In season 3 of Big Brother Canada, a group of women planned to form an unofficial alliance to target a male contestant and keep the man-woman ratio in the house balanced. When the men discovered this plan, they announced, “We need to rally up and start picking the girls off!” Later, they added: “There was no guy-alliance [before]. There is now.”
Meanwhile, when Jennifer Lanzetti was ousted on Survivor: Kaoh Rong, she explicitly blamed her exit on — you guessed it — her attempt to form an all-girl alliance.
Welcome to the vicious world of reality TV, where backstabbing is common — and the ones most likely to get backstabbed are, often, those women who deign to form alliances with other women.
This phenom may seem like a natural byproduct of the eat-or-be-eaten environment cultivated on reality shows like Survivor and Big Brother. But what if, more than a reality show trend, the brutal treatment of all-women alliances says something about the real world we live in?
It’s not just women, of course, who create alliances on reality television; competitors of all genders form partnerships with those they want to work with throughout the game, either because they click, or because they share common goals like targeting specific players.
All-women alliances are like most other alliances in that they’re formed out of necessity to make it as far in the game as possible. But there are a few differences worth mentioning: Players will often form an all-women alliance to increase the chances of a woman winning the game. Or they are forced to work together when up against blatant sexism. On Survivor: Kaoh Rong, for instance, Lanzetti planned to form her all-women alliance with a fellow tribe mate in part because she was annoyed that men were calling that tribe mate “blondie.”
There is also a marked difference in how these all-women alliances are treated on the shows. When men form all-male partnerships, they have interesting nicknames like Team America, The Brigade, and Chilltown. When women form them, they’re often dubbed, reductively, “all-girl alliances” — and what follows is nothing short of a witch hunt, with the offended parties carrying torches to tribal.
This is especially true when players perceive all-women alliances as a direct attack on men. On Survivor: Kaoh Rong, for instance, when several women blindsided their tribe, two men reacted in a way that can only be compared to a temper tantrum. The castaways stole the tribe’s axe and continuously doused their fire with water so the women couldn’t eat. They boasted about their act of “revenge,” claiming that without these tools — and, really, without the men — the women wouldn’t be able to survive. They even compared their revenge to “psychological warfare.”
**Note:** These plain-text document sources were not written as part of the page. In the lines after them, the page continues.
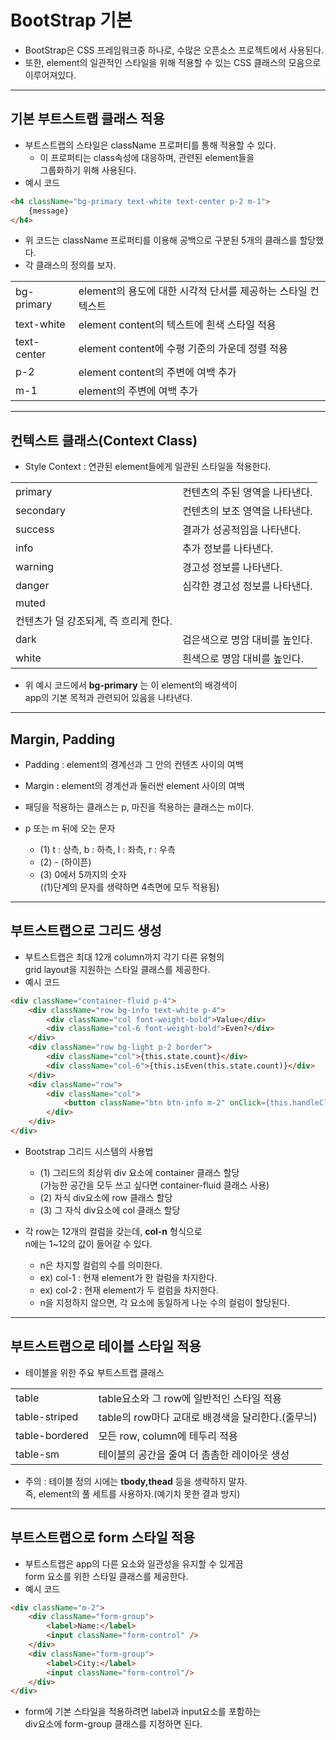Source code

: BootStrap 기본
======

* BootStrap은 CSS 프레임워크중 하나로, 수많은 오픈소스 프로젝트에서 사용된다.
* 또한, element의 일관적인 스타일을 위해 적용할 수 있는 CSS 클래스의 모음으로   
  이루어져있다.
<hr/>

<h2>기본 부트스트랩 클래스 적용</h2>

* 부트스트랩의 스타일은 className 프로퍼티를 통해 적용할 수 있다.
  * 이 프로퍼티는 class속성에 대응하며, 관련된 element들을   
    그룹화하기 위해 사용된다.
* 예시 코드
```HTML
<h4 className="bg-primary text-white text-center p-2 m-1">
    {message}
</h4>
```
* 위 코드는 className 프로퍼티를 이용해 공백으로 구분된 5개의 클래스를 할당했다.
* 각 클래스의 정의를 보자.
<table>
    <tr>
        <td>bg-primary</td>
        <td>element의 용도에 대한 시각적 단서를 제공하는 스타일 컨텍스트</td>
    </tr>
    <tr>
        <td>text-white</td>
        <td>element content의 텍스트에 흰색 스타일 적용</td>
    </tr>
    <tr>
        <td>text-center</td>
        <td>element content에 수평 기준의 가운데 정렬 적용</td>
    </tr>
    <tr>
        <td>p-2</td>
        <td>element content의 주변에 여백 추가</td>
    </tr>
    <tr>
        <td>m-1</td>
        <td>element의 주변에 여백 추가</td>
    </tr>
</table>

<hr/>

<h2>컨텍스트 클래스(Context Class)</h2>

* Style Context : 연관된 element들에게 일관된 스타일을 적용한다.

<table>
    <tr>
        <td>primary</td>
        <td>컨텐츠의 주된 영역을 나타낸다.</td>
    </tr>
    <tr>
        <td>secondary</td>
        <td>컨텐츠의 보조 영역을 나타낸다.</td>
    </tr>
    <tr>
        <td>success</td>
        <td>결과가 성공적임을 나타낸다.</td>
    </tr>
    <tr>
        <td>info</td>
        <td>추가 정보를 나타낸다.</td>
    </tr>
    <tr>
        <td>warning</td>
        <td>경고성 정보를 나타낸다.</td>
    </tr>
    <tr>
        <td>danger</td>
        <td>심각한 경고성 정보를 나타낸다.</td>
    </tr>
    <tr>
        <td>muted</td>
        <td></td>
    </tr>
    <tr>
        <td>컨텐츠가 덜 강조되게, 즉 흐리게 한다.</td>
        <td></td>
    </tr>
    <tr>
        <td>dark</td>
        <td>검은색으로 명암 대비를 높인다.</td>
    </tr>
    <tr>
        <td>white</td>
        <td>흰색으로 명암 대비를 높인다.</td>
    </tr>
</table>

* 위 예시 코드에서 __bg-primary__ 는 이 element의 배경색이   
  app의 기본 목적과 관련되어 있음을 나타낸다.
<hr/>

<h2>Margin, Padding</h2>

* Padding : element의 경계선과 그 안의 컨텐츠 사이의 여백
* Margin : element의 경계선과 둘러싼 element 사이의 여백

* 패딩을 적용하는 클래스는 p, 마진을 적용하는 클래스는 m이다.
* p 또는 m 뒤에 오는 문자
  * (1) t : 상측, b : 하측, l : 좌측, r : 우측
  * (2) - (하이픈)
  * (3) 0에서 5까지의 숫자   
    ((1)단계의 문자를 생략하면 4측면에 모두 적용됨)
<hr/>

<h2>부트스트랩으로 그리드 생성</h2>

* 부트스트랩은 최대 12개 column까지 각기 다른 유형의   
  grid layout을 지원하는 스타일 클래스를 제공한다.
* 예시 코드
```HTML
<div className="container-fluid p-4">
    <div className="row bg-info text-white p-4">
        <div className="col font-weight-bold">Value</div>
        <div className="col-6 font-weight-bold">Even?</div>
    </div>
    <div className="row bg-light p-2 border">
        <div className="col">{this.state.count}</div>
        <div className="col-6">{this.isEven(this.state.count)}</div>
    </div>
    <div className="row">
        <div className="col">
            <button className="btn btn-info m-2" onClick={this.handleClick}>Click Me</button>
        </div>
    </div>
</div>
```
* Bootstrap 그리드 시스템의 사용법
  * (1) 그리드의 최상위 div 요소에 container 클래스 할당   
    (가능한 공간을 모두 쓰고 싶다면 container-fluid 클래스 사용)
  * (2) 자식 div요소에 row 클래스 할당
  * (3) 그 자식 div요소에 col 클래스 할당

* 각 row는 12개의 컬럼을 갖는데, __col-n__ 형식으로   
  n에는 1~12의 값이 들어갈 수 있다.
  * n은 차지할 컬럼의 수를 의미한다.
  * ex) col-1 : 현재 element가 한 컬럼을 차지한다.
  * ex) col-2 : 현재 element가 두 컬럼을 차지한다.
  * n을 지정하지 않으면, 각 요소에 동일하게 나눈 수의 컬럼이 할당된다.
<hr/>

<h2>부트스트랩으로 테이블 스타일 적용</h2>

* 테이블을 위한 주요 부트스트랩 클래스
<table>
    <tr>
        <td>table</td>
        <td>table요소와 그 row에 일반적인 스타일 적용</td>
    </tr>
    <tr>
        <td>table-striped</td>
        <td>table의 row마다 교대로 배경색을 달리한다.(줄무늬)</td>
    </tr>
    <tr>
        <td>table-bordered</td>
        <td>모든 row, column에 테두리 적용</td>
    </tr>
    <tr>
        <td>table-sm</td>
        <td>테이블의 공간을 줄여 더 촘촘한 레이아웃 생성</td>
    </tr>
</table>

* 주의 : 테이블 정의 시에는 __tbody,thead__ 등을 생략하지 말자.   
  즉, element의 풀 세트를 사용하자.(예기치 못한 결과 방지)
<hr/>

<h2>부트스트랩으로 form 스타일 적용</h2>

* 부트스트랩은 app의 다른 요소와 일관성을 유지할 수 있게끔   
  form 요소를 위한 스타일 클래스를 제공한다.
* 예시 코드
```HTML
<div className="m-2">
    <div className="form-group">
        <label>Name:</label>
        <input className="form-control" />
    </div>
    <div className="form-group">
        <label>City:</label>
        <input className="form-control"/>
    </div>
</div>
```
* form에 기본 스타일을 적용하려면 label과 input요소를 포함하는   
  div요소에 form-group 클래스를 지정하면 된다.
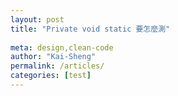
 ```yaml
---
layout: post
title: "Private void static 要怎麼測"
 
meta: design,clean-code
author: "Kai-Sheng"
permalink: /articles/ 
categories: [test]
--- 
```


 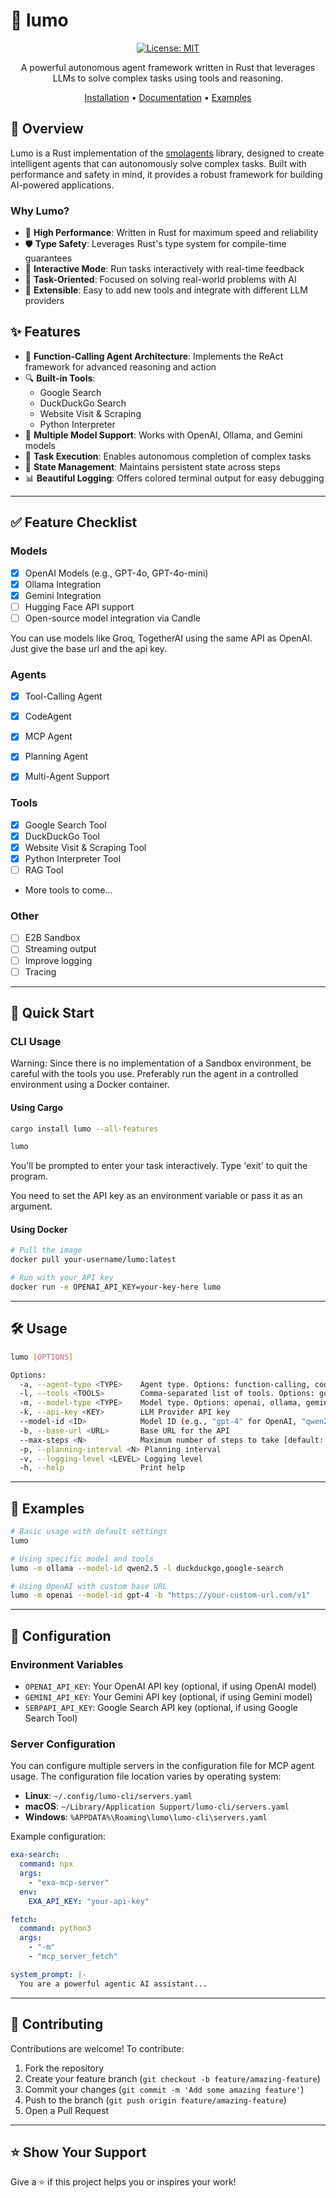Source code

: # 🤖 lumo 

<div align="center">

[![License: MIT](https://img.shields.io/badge/License-MIT-yellow.svg)](https://opensource.org/licenses/MIT)

A powerful autonomous agent framework written in Rust that leverages LLMs to solve complex tasks using tools and reasoning.

[Installation](#-quick-start) • [Documentation](#-usage) • [Examples](#-examples)

</div>

## 🎯 Overview

Lumo is a Rust implementation of the [smolagents](https://github.com/huggingface/smolagents) library, designed to create intelligent agents that can autonomously solve complex tasks. Built with performance and safety in mind, it provides a robust framework for building AI-powered applications.

### Why Lumo?

- 🚀 **High Performance**: Written in Rust for maximum speed and reliability
- 🛡️ **Type Safety**: Leverages Rust's type system for compile-time guarantees
- 🔄 **Interactive Mode**: Run tasks interactively with real-time feedback
- 🎯 **Task-Oriented**: Focused on solving real-world problems with AI
- 🔌 **Extensible**: Easy to add new tools and integrate with different LLM providers

## ✨ Features

- 🧠 **Function-Calling Agent Architecture**: Implements the ReAct framework for advanced reasoning and action
- 🔍 **Built-in Tools**:
  - Google Search
  - DuckDuckGo Search
  - Website Visit & Scraping
  - Python Interpreter
- 🤝 **Multiple Model Support**: Works with OpenAI, Ollama, and Gemini models
- 🎯 **Task Execution**: Enables autonomous completion of complex tasks
- 🔄 **State Management**: Maintains persistent state across steps
- 📊 **Beautiful Logging**: Offers colored terminal output for easy debugging

---


## ✅ Feature Checklist

### Models

- [x] OpenAI Models (e.g., GPT-4o, GPT-4o-mini)
- [x] Ollama Integration
- [x] Gemini Integration
- [ ] Hugging Face API support
- [ ] Open-source model integration via Candle 

You can use models like Groq, TogetherAI using the same API as OpenAI. Just give the base url and the api key.

### Agents

- [x] Tool-Calling Agent
- [x] CodeAgent
- [x] MCP Agent
- [x] Planning Agent
- [x] Multi-Agent Support


### Tools

- [x] Google Search Tool
- [x] DuckDuckGo Tool
- [x] Website Visit & Scraping Tool
- [x] Python Interpreter Tool
- [ ] RAG Tool
- More tools to come...

### Other

- [ ] E2B Sandbox
- [ ] Streaming output
- [ ] Improve logging
- [ ] Tracing

---

## 🚀 Quick Start

### CLI Usage

Warning: Since there is no implementation of a Sandbox environment, be careful with the tools you use. Preferably run the agent in a controlled environment using a Docker container.

#### Using Cargo

```bash
cargo install lumo --all-features
```

```bash
lumo
```

You'll be prompted to enter your task interactively. Type 'exit' to quit the program.

You need to set the API key as an environment variable or pass it as an argument.

#### Using Docker

```bash
# Pull the image
docker pull your-username/lumo:latest

# Run with your API key
docker run -e OPENAI_API_KEY=your-key-here lumo
```

---

## 🛠️ Usage

```bash
lumo [OPTIONS]

Options:
  -a, --agent-type <TYPE>    Agent type. Options: function-calling, code, mcp [default: function-calling]
  -l, --tools <TOOLS>        Comma-separated list of tools. Options: google-search, duckduckgo, visit-website, python-interpreter [default: duckduckgo,visit-website]
  -m, --model-type <TYPE>    Model type. Options: openai, ollama, gemini [default: gemini]
  -k, --api-key <KEY>        LLM Provider API key
  --model-id <ID>            Model ID (e.g., "gpt-4" for OpenAI, "qwen2.5" for Ollama, or "gemini-2.0-flash" for Gemini) [default: gemini-2.0-flash]
  -b, --base-url <URL>       Base URL for the API
  --max-steps <N>            Maximum number of steps to take [default: 10]
  -p, --planning-interval <N> Planning interval
  -v, --logging-level <LEVEL> Logging level
  -h, --help                 Print help
```

---

## 🌟 Examples

```bash
# Basic usage with default settings
lumo

# Using specific model and tools
lumo -m ollama --model-id qwen2.5 -l duckduckgo,google-search

# Using OpenAI with custom base URL
lumo -m openai --model-id gpt-4 -b "https://your-custom-url.com/v1"
```

---

## 🔧 Configuration

### Environment Variables

- `OPENAI_API_KEY`: Your OpenAI API key (optional, if using OpenAI model)
- `GEMINI_API_KEY`: Your Gemini API key (optional, if using Gemini model)
- `SERPAPI_API_KEY`: Google Search API key (optional, if using Google Search Tool)

### Server Configuration

You can configure multiple servers in the configuration file for MCP agent usage. The configuration file location varies by operating system:

- **Linux**: `~/.config/lumo-cli/servers.yaml`
- **macOS**: `~/Library/Application Support/lumo-cli/servers.yaml`
- **Windows**: `%APPDATA%\Roaming\lumo\lumo-cli\servers.yaml`

Example configuration:
```yaml
exa-search:
  command: npx
  args:
    - "exa-mcp-server"
  env: 
    EXA_API_KEY: "your-api-key"

fetch:
  command: python3
  args:
    - "-m"
    - "mcp_server_fetch"

system_prompt: |-
  You are a powerful agentic AI assistant...
```

---

## 🤝 Contributing

Contributions are welcome! To contribute:

1. Fork the repository
2. Create your feature branch (`git checkout -b feature/amazing-feature`)
3. Commit your changes (`git commit -m 'Add some amazing feature'`)
4. Push to the branch (`git push origin feature/amazing-feature`)
5. Open a Pull Request

---

## ⭐ Show Your Support

Give a ⭐️ if this project helps you or inspires your work!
Considering the way fragile masculinity works, such treatment should perhaps come as no surprise.
In 2015, the controversial hashtag #MasculinitySoFragile sparked a debate regarding societal expectations of men. There is no one definition of fragile masculinity, but writer Jessica Lachenal at The Mary Sue summed it up nicely: “There’s always this need to ‘prove you’re a man’ by responding to perceived threats–even if those threats never existed in the first place.”
Such forces help explain why, in the world of reality TV, men react with particular vengeance when women threaten their perceived dominance — even if the threat is more imagined than tangible.
The way all-girl alliances are treated also taps into expectations placed on women in positions of power and leadership. In the “Lean In” generation, women have been taught to eschew femininity and exhibit traits typically associated with men, like confidence and authority. Yet studies show that they may experience a “backlash effect” if they do so.
This double-bind is evident in the world of reality TV as well. On the one hand, women have been burned for acting “too feminine” — like Big Brother 17 contestant Vanessa Rousso who, despite being a master of intimidation tactics and playing a near-perfect game, came in third, after being scrutinized for crying a lot (which, in an interview, she blamed on — yes — her period).
On the other hand, when women bond together to assert their collective dominance in all-female alliances, as men have done in their own collectives since the dawn of such shows, they are also scrutizined — and, often, kicked to the curb as a result.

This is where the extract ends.